__What is expected__: Copy every line of the data in which the word "various" occurs.

__Information__:
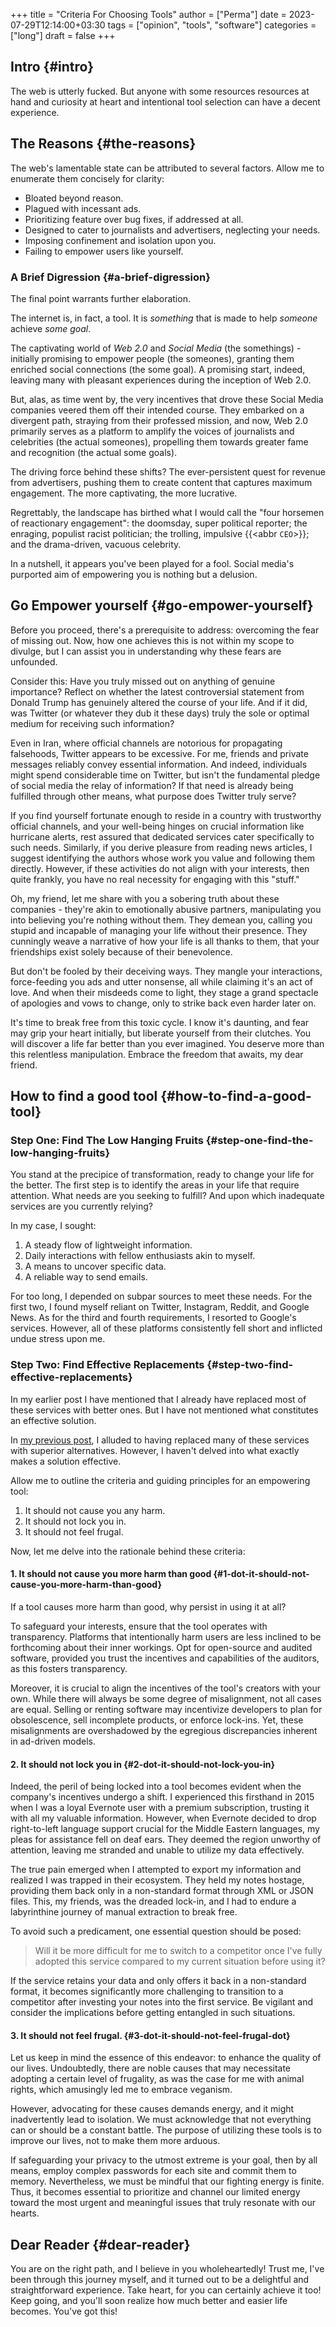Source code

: +++
title = "Criteria For Choosing Tools"
author = ["Perma"]
date = 2023-07-29T12:14:00+03:30
tags = ["opinion", "tools", "software"]
categories = ["long"]
draft = false
+++

## Intro {#intro}

The web is utterly fucked. But anyone with some resources resources at hand and curiosity at heart and intentional tool selection can have a decent experience.


## The Reasons {#the-reasons}

The web's lamentable state can be attributed to several factors. Allow me to enumerate them concisely for clarity:

-   Bloated beyond reason.
-   Plagued with incessant ads.
-   Prioritizing feature over bug fixes, if addressed at all.
-   Designed to cater to journalists and advertisers, neglecting your needs.
-   Imposing confinement and isolation upon you.
-   Failing to empower users like yourself.


### A Brief Digression {#a-brief-digression}

The final point warrants further elaboration.

The internet is, in fact, a tool. It is _something_ that is made to help _someone_ achieve _some goal_.

The captivating world of _Web 2.0_ and _Social Media_ (the somethings) - initially promising to empower people (the someones), granting them enriched social connections (the some goal). A promising start, indeed, leaving many with pleasant experiences during the inception of Web 2.0.

But, alas, as time went by, the very incentives that drove these Social Media companies veered them off their intended course. They embarked on a divergent path, straying from their professed mission, and now, Web 2.0 primarily serves as a platform to amplify the voices of journalists and celebrities (the actual someones), propelling them towards greater fame and recognition (the actual some goals).

The driving force behind these shifts? The ever-persistent quest for revenue from advertisers, pushing them to create content that captures maximum engagement. The more captivating, the more lucrative.

Regrettably, the landscape has birthed what I would call the "four horsemen of reactionary engagement": the doomsday, super political reporter; the enraging, populist racist politician; the trolling, impulsive {{<abbr `CEO`>}}; and the drama-driven, vacuous celebrity.

In a nutshell, it appears you've been played for a fool. Social media's purported aim of empowering you is nothing but a delusion.


## Go Empower yourself {#go-empower-yourself}

Before you proceed, there's a prerequisite to address: overcoming the fear of missing out. Now, how one achieves this is not within my scope to divulge, but I can assist you in understanding why these fears are unfounded.

Consider this: Have you truly missed out on anything of genuine importance? Reflect on whether the latest controversial statement from Donald Trump has genuinely altered the course of your life. And if it did, was Twitter (or whatever they dub it these days) truly the sole or optimal medium for receiving such information?

Even in Iran, where official channels are notorious for propagating falsehoods, Twitter appears to be excessive. For me, friends and private messages reliably convey essential information. And indeed, individuals might spend considerable time on Twitter, but isn't the fundamental pledge of social media the relay of information? If that need is already being fulfilled through other means, what purpose does Twitter truly serve?

If you find yourself fortunate enough to reside in a country with trustworthy official channels, and your well-being hinges on crucial information like hurricane alerts, rest assured that dedicated services cater specifically to such needs. Similarly, if you derive pleasure from reading news articles, I suggest identifying the authors whose work you value and following them directly. However, if these activities do not align with your interests, then quite frankly, you have no real necessity for engaging with this "stuff."

Oh, my friend, let me share with you a sobering truth about these companies - they're akin to emotionally abusive partners, manipulating you into believing you're nothing without them. They demean you, calling you stupid and incapable of managing your life without their presence. They cunningly weave a narrative of how your life is all thanks to them, that your friendships exist solely because of their benevolence.

But don't be fooled by their deceiving ways. They mangle your interactions, force-feeding you ads and utter nonsense, all while claiming it's an act of love. And when their misdeeds come to light, they stage a grand spectacle of apologies and vows to change, only to strike back even harder later on.

It's time to break free from this toxic cycle. I know it's daunting, and fear may grip your heart initially, but liberate yourself from their clutches. You will discover a life far better than you ever imagined. You deserve more than this relentless manipulation. Embrace the freedom that awaits, my dear friend.


## How to find a good tool {#how-to-find-a-good-tool}


### Step One: Find The Low Hanging Fruits {#step-one-find-the-low-hanging-fruits}

You stand at the precipice of transformation, ready to change your life for the better. The first step is to identify the areas in your life that require attention. What needs are you seeking to fulfill? And upon which inadequate services are you currently relying?

In my case, I sought:

1.  A steady flow of lightweight information.
2.  Daily interactions with fellow enthusiasts akin to myself.
3.  A means to uncover specific data.
4.  A reliable way to send emails.

For too long, I depended on subpar sources to meet these needs. For the first two, I found myself reliant on Twitter, Instagram, Reddit, and Google News. As for the third and fourth requirements, I resorted to Google's services. However, all of these platforms consistently fell short and inflicted undue stress upon me.


### Step Two: Find Effective Replacements {#step-two-find-effective-replacements}

In my earlier post I have mentioned that I already have replaced most of these services with better ones. But I have not mentioned what constitutes an effective solution.

In [my previous post](../web-experience-makeover), I alluded to having replaced many of these services with superior alternatives. However, I haven't delved into what exactly makes a solution effective.

Allow me to outline the criteria and guiding principles for an empowering tool:

1.  It should not cause you any harm.
2.  It should not lock you in.
3.  It should not feel frugal.

Now, let me delve into the rationale behind these criteria:


#### 1. It should not cause you more harm than good {#1-dot-it-should-not-cause-you-more-harm-than-good}

If a tool causes more harm than good, why persist in using it at all?

To safeguard your interests, ensure that the tool operates with transparency. Platforms that intentionally harm users are less inclined to be forthcoming about their inner workings. Opt for open-source and audited software, provided you trust the incentives and capabilities of the auditors, as this fosters transparency.

Moreover, it is crucial to align the incentives of the tool's creators with your own. While there will always be some degree of misalignment, not all cases are equal. Selling or renting software may incentivize developers to plan for obsolescence, sell incomplete products, or enforce lock-ins. Yet, these misalignments are overshadowed by the egregious discrepancies inherent in ad-driven models.


#### 2. It should not lock you in {#2-dot-it-should-not-lock-you-in}

Indeed, the peril of being locked into a tool becomes evident when the company's incentives undergo a shift. I experienced this firsthand in 2015 when I was a loyal Evernote user with a premium subscription, trusting it with all my valuable information. However, when Evernote decided to drop right-to-left language support crucial for the Middle Eastern languages, my pleas for assistance fell on deaf ears. They deemed the region unworthy of attention, leaving me stranded and unable to utilize my data effectively.

The true pain emerged when I attempted to export my information and realized I was trapped in their ecosystem. They held my notes hostage, providing them back only in a non-standard format through XML or JSON files. This, my friends, was the dreaded lock-in, and I had to endure a labyrinthine journey of manual extraction to break free.

To avoid such a predicament, one essential question should be posed:

> Will it be more difficult for me to switch to a competitor once I've fully adopted this service compared to my current situation before using it?

If the service retains your data and only offers it back in a non-standard format, it becomes significantly more challenging to transition to a competitor after investing your notes into the first service. Be vigilant and consider the implications before getting entangled in such situations.


#### 3. It should not feel frugal. {#3-dot-it-should-not-feel-frugal-dot}

Let us keep in mind the essence of this endeavor: to enhance the quality of our lives. Undoubtedly, there are noble causes that may necessitate adopting a certain level of frugality, as was the case for me with animal rights, which amusingly led me to embrace veganism.

However, advocating for these causes demands energy, and it might inadvertently lead to isolation. We must acknowledge that not everything can or should be a constant battle. The purpose of utilizing these tools is to improve our lives, not to make them more arduous.

If safeguarding your privacy to the utmost extreme is your goal, then by all means, employ complex passwords for each site and commit them to memory. Nevertheless, we must be mindful that our fighting energy is finite. Thus, it becomes essential to prioritize and channel our limited energy toward the most urgent and meaningful issues that truly resonate with our hearts.


## Dear Reader {#dear-reader}

You are on the right path, and I believe in you wholeheartedly! Trust me, I've been through this journey myself, and it turned out to be a delightful and straightforward experience. Take heart, for you can certainly achieve it too! Keep going, and you'll soon realize how much better and easier life becomes. You've got this!
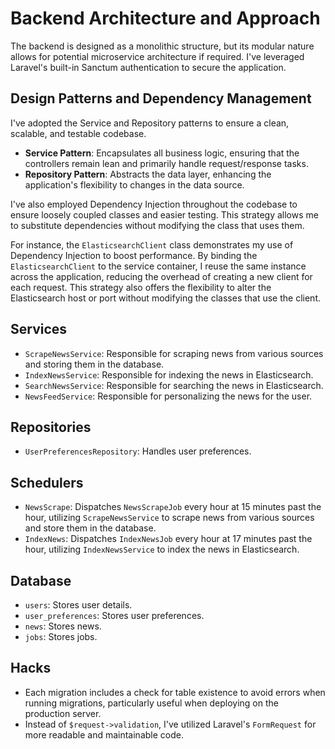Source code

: # Backend Architecture and Approach

The backend is designed as a monolithic structure, but its modular nature allows for potential microservice architecture if required. I've leveraged Laravel's built-in Sanctum authentication to secure the application.

## Design Patterns and Dependency Management

I've adopted the Service and Repository patterns to ensure a clean, scalable, and testable codebase.

- **Service Pattern**: Encapsulates all business logic, ensuring that the controllers remain lean and primarily handle request/response tasks.
- **Repository Pattern**: Abstracts the data layer, enhancing the application's flexibility to changes in the data source.

I've also employed Dependency Injection throughout the codebase to ensure loosely coupled classes and easier testing. This strategy allows me to substitute dependencies without modifying the class that uses them.

For instance, the `ElasticsearchClient` class demonstrates my use of Dependency Injection to boost performance. By binding the `ElasticsearchClient` to the service container, I reuse the same instance across the application, reducing the overhead of creating a new client for each request. This strategy also offers the flexibility to alter the Elasticsearch host or port without modifying the classes that use the client.

## Services

- `ScrapeNewsService`: Responsible for scraping news from various sources and storing them in the database.
- `IndexNewsService`: Responsible for indexing the news in Elasticsearch.
- `SearchNewsService`: Responsible for searching the news in Elasticsearch.
- `NewsFeedService`: Responsible for personalizing the news for the user.

## Repositories

- `UserPreferencesRepository`: Handles user preferences.

## Schedulers

- `NewsScrape`: Dispatches `NewsScrapeJob` every hour at 15 minutes past the hour, utilizing `ScrapeNewsService` to scrape news from various sources and store them in the database.
- `IndexNews`: Dispatches `IndexNewsJob` every hour at 17 minutes past the hour, utilizing `IndexNewsService` to index the news in Elasticsearch.

## Database

- `users`: Stores user details.
- `user_preferences`: Stores user preferences.
- `news`: Stores news.
- `jobs`: Stores jobs.

## Hacks

- Each migration includes a check for table existence to avoid errors when running migrations, particularly useful when deploying on the production server.
- Instead of `$request->validation`, I've utilized Laravel's `FormRequest` for more readable and maintainable code.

__Task response__:
- `ScrapeNewsService`: Responsible for scraping news from various sources and storing them in the database.
- `NewsScrape`: Dispatches `NewsScrapeJob` every hour at 15 minutes past the hour, utilizing `ScrapeNewsService` to scrape news from various sources and store them in the database.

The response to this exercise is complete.